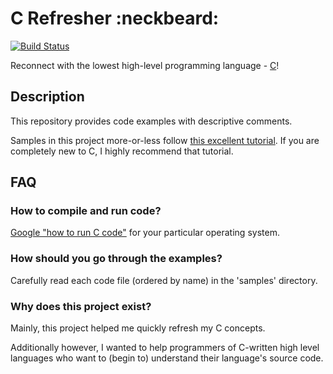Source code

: # C Refresher :neckbeard:

[![Build Status](https://travis-ci.org/humzashah/c_refresher.svg?branch=master)][0]

Reconnect with the lowest high-level programming language - [C][1]!

## Description

This repository provides code examples with descriptive comments.

Samples in this project more-or-less follow [this excellent tutorial][2]. If you are completely new to C, I highly recommend that tutorial.

## FAQ

### How to compile and run code?

[Google "how to run C code"][3] for your particular operating system.

### How should you go through the examples?

Carefully read each code file (ordered by name) in the 'samples' directory.

### Why does this project exist?

Mainly, this project helped me quickly refresh my C concepts.

Additionally however, I wanted to help programmers of C-written high level languages who want to (begin to) understand their language's source code.

[0]: https://travis-ci.org/humzashah/c_refresher
[1]: https://en.wikipedia.org/wiki/C_(programming_language)
[2]: http://aelinik.free.fr/c/
[3]: http://lmgtfy.com/?q=how+to+run+C+code
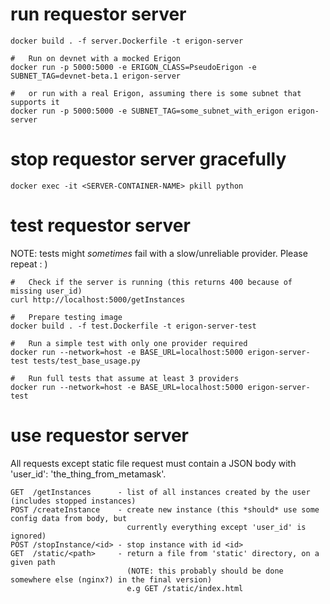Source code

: # run requestor server

    docker build . -f server.Dockerfile -t erigon-server

    #   Run on devnet with a mocked Erigon
    docker run -p 5000:5000 -e ERIGON_CLASS=PseudoErigon -e SUBNET_TAG=devnet-beta.1 erigon-server 

    #   or run with a real Erigon, assuming there is some subnet that supports it
    docker run -p 5000:5000 -e SUBNET_TAG=some_subnet_with_erigon erigon-server

# stop requestor server gracefully

    docker exec -it <SERVER-CONTAINER-NAME> pkill python

# test requestor server

NOTE: tests might *sometimes* fail with a slow/unreliable provider. Please repeat : )

    #   Check if the server is running (this returns 400 because of missing user_id)
    curl http://localhost:5000/getInstances

    #   Prepare testing image
    docker build . -f test.Dockerfile -t erigon-server-test
    
    #   Run a simple test with only one provider required
    docker run --network=host -e BASE_URL=localhost:5000 erigon-server-test tests/test_base_usage.py
    
    #   Run full tests that assume at least 3 providers
    docker run --network=host -e BASE_URL=localhost:5000 erigon-server-test

# use requestor server

All requests except static file request must contain a JSON body with 'user\_id': 'the\_thing\_from\_metamask'.

    GET  /getInstances      - list of all instances created by the user (includes stopped instances)
    POST /createInstance    - create new instance (this *should* use some config data from body, but 
                              currently everything except 'user_id' is ignored)
    POST /stopInstance/<id> - stop instance with id <id>
    GET  /static/<path>     - return a file from 'static' directory, on a given path
                              (NOTE: this probably should be done somewhere else (nginx?) in the final version)
                              e.g GET /static/index.html 
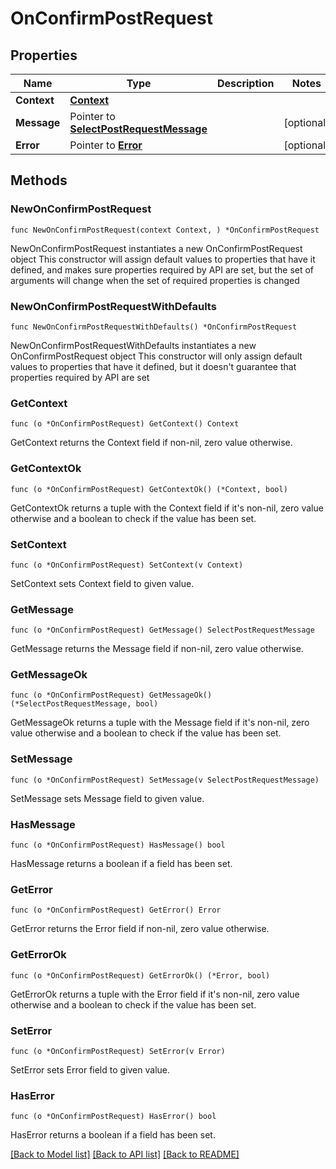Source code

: # OnConfirmPostRequest

## Properties

Name | Type | Description | Notes
------------ | ------------- | ------------- | -------------
**Context** | [**Context**](Context.md) |  | 
**Message** | Pointer to [**SelectPostRequestMessage**](SelectPostRequestMessage.md) |  | [optional] 
**Error** | Pointer to [**Error**](Error.md) |  | [optional] 

## Methods

### NewOnConfirmPostRequest

`func NewOnConfirmPostRequest(context Context, ) *OnConfirmPostRequest`

NewOnConfirmPostRequest instantiates a new OnConfirmPostRequest object
This constructor will assign default values to properties that have it defined,
and makes sure properties required by API are set, but the set of arguments
will change when the set of required properties is changed

### NewOnConfirmPostRequestWithDefaults

`func NewOnConfirmPostRequestWithDefaults() *OnConfirmPostRequest`

NewOnConfirmPostRequestWithDefaults instantiates a new OnConfirmPostRequest object
This constructor will only assign default values to properties that have it defined,
but it doesn't guarantee that properties required by API are set

### GetContext

`func (o *OnConfirmPostRequest) GetContext() Context`

GetContext returns the Context field if non-nil, zero value otherwise.

### GetContextOk

`func (o *OnConfirmPostRequest) GetContextOk() (*Context, bool)`

GetContextOk returns a tuple with the Context field if it's non-nil, zero value otherwise
and a boolean to check if the value has been set.

### SetContext

`func (o *OnConfirmPostRequest) SetContext(v Context)`

SetContext sets Context field to given value.


### GetMessage

`func (o *OnConfirmPostRequest) GetMessage() SelectPostRequestMessage`

GetMessage returns the Message field if non-nil, zero value otherwise.

### GetMessageOk

`func (o *OnConfirmPostRequest) GetMessageOk() (*SelectPostRequestMessage, bool)`

GetMessageOk returns a tuple with the Message field if it's non-nil, zero value otherwise
and a boolean to check if the value has been set.

### SetMessage

`func (o *OnConfirmPostRequest) SetMessage(v SelectPostRequestMessage)`

SetMessage sets Message field to given value.

### HasMessage

`func (o *OnConfirmPostRequest) HasMessage() bool`

HasMessage returns a boolean if a field has been set.

### GetError

`func (o *OnConfirmPostRequest) GetError() Error`

GetError returns the Error field if non-nil, zero value otherwise.

### GetErrorOk

`func (o *OnConfirmPostRequest) GetErrorOk() (*Error, bool)`

GetErrorOk returns a tuple with the Error field if it's non-nil, zero value otherwise
and a boolean to check if the value has been set.

### SetError

`func (o *OnConfirmPostRequest) SetError(v Error)`

SetError sets Error field to given value.

### HasError

`func (o *OnConfirmPostRequest) HasError() bool`

HasError returns a boolean if a field has been set.


[[Back to Model list]](../README.md#documentation-for-models) [[Back to API list]](../README.md#documentation-for-api-endpoints) [[Back to README]](../README.md)



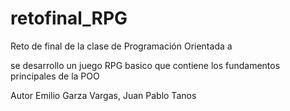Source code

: # retofinal_RPG
Reto de final de la clase de Programación Orientada a 

se desarrollo un juego RPG basico que contiene los fundamentos principales de la POO

Autor Emilio Garza Vargas, Juan Pablo Tanos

◆ ◆ ◆ ◆

Give again exactly, and only, the lines above starting at the one with "least 3 providers" and ending at the one with "All requests except".

    #   Run full tests that assume at least 3 providers
    docker run --network=host -e BASE_URL=localhost:5000 erigon-server-test

# use requestor server

All requests except static file request must contain a JSON body with 'user\_id': 'the\_thing\_from\_metamask'.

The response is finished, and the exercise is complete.